- _Work instructions_:
Find every line below where the string "order" shows up, and copy those lines.

- _Input records_:
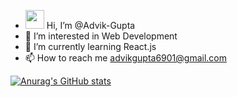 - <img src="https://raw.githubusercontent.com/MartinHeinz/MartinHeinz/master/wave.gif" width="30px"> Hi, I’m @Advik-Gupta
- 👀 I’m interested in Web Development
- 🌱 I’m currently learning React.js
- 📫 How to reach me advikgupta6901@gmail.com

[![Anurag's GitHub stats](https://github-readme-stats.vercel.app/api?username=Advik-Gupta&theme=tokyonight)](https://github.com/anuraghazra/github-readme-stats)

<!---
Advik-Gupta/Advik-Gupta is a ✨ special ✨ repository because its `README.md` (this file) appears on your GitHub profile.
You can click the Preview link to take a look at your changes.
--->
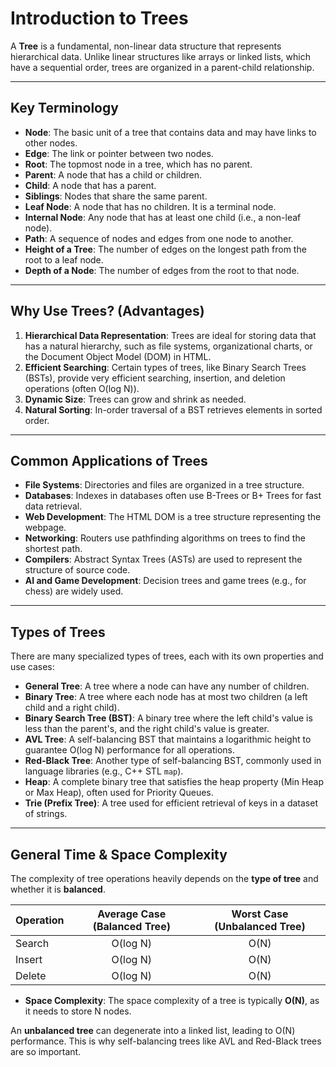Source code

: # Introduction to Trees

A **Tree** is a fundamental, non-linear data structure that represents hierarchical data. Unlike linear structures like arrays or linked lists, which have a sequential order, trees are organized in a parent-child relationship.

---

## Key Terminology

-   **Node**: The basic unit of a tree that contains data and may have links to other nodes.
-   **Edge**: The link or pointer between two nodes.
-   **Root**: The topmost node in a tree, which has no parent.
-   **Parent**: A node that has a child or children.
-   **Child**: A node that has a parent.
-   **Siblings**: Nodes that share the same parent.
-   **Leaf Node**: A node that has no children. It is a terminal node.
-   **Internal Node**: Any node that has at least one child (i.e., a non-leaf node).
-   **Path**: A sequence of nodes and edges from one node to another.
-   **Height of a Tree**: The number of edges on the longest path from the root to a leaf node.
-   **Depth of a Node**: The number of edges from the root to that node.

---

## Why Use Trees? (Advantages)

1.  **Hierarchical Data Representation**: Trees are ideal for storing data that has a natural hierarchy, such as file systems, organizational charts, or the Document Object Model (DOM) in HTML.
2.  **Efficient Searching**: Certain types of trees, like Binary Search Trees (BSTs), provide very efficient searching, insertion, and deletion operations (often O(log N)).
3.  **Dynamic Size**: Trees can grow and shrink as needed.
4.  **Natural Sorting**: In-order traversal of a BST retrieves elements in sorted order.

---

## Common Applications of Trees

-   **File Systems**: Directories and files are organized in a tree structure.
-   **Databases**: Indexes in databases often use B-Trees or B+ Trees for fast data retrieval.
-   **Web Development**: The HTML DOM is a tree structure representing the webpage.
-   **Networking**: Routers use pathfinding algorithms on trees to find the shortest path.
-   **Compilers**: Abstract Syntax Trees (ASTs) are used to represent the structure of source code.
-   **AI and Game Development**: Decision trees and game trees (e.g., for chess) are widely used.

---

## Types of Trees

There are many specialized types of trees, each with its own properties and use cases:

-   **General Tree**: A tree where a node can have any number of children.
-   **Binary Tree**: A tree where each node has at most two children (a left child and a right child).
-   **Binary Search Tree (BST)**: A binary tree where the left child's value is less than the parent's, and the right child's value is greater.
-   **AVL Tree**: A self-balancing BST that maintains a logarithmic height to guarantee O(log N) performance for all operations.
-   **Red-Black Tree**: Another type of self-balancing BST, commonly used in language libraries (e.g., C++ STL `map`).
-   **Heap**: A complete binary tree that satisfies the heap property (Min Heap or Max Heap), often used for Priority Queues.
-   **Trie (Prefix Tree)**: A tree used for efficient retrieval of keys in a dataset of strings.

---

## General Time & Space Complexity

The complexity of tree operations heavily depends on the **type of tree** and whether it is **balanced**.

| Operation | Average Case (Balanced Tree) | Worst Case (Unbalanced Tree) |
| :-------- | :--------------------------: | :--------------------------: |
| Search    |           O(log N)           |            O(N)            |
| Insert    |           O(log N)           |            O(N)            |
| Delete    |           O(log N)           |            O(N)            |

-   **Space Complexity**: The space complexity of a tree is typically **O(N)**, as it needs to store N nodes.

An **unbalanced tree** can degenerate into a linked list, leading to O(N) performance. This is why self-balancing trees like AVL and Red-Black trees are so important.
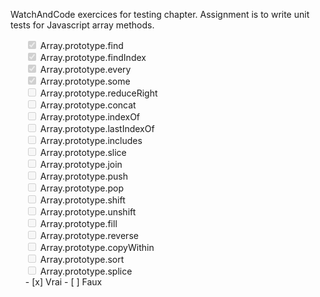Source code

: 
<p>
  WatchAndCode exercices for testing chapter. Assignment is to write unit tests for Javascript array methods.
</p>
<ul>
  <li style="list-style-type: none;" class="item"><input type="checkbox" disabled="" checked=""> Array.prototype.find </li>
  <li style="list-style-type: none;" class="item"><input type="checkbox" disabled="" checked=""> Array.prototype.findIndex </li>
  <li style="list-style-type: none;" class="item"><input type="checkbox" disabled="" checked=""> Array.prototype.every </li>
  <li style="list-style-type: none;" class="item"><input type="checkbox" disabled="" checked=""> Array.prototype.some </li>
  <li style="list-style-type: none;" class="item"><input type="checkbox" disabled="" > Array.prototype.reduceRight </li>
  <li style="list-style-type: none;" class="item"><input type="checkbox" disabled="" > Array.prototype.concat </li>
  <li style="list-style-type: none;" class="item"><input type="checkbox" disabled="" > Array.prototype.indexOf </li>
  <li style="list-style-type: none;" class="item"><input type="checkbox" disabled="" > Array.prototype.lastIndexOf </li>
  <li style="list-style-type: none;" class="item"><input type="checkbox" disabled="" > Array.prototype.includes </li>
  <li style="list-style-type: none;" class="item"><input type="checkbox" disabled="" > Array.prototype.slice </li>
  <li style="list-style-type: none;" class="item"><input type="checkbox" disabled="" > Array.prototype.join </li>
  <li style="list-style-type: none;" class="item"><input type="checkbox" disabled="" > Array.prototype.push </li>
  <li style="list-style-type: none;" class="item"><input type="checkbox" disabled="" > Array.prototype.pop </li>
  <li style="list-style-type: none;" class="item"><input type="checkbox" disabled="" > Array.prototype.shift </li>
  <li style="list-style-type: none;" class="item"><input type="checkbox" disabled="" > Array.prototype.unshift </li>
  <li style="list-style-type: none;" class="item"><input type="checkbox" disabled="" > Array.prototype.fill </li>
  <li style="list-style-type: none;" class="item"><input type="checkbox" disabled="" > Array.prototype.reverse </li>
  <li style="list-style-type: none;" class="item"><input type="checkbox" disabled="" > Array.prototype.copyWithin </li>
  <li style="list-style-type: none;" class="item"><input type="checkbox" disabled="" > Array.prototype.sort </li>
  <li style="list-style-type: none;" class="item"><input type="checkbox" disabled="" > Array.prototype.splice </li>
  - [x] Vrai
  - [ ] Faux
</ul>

- _Response to this exercise_:
A **Tree** is a fundamental, non-linear data structure that represents hierarchical data. Unlike linear structures like arrays or linked lists, which have a sequential order, trees are organized in a parent-child relationship.
4.  **Natural Sorting**: In-order traversal of a BST retrieves elements in sorted order.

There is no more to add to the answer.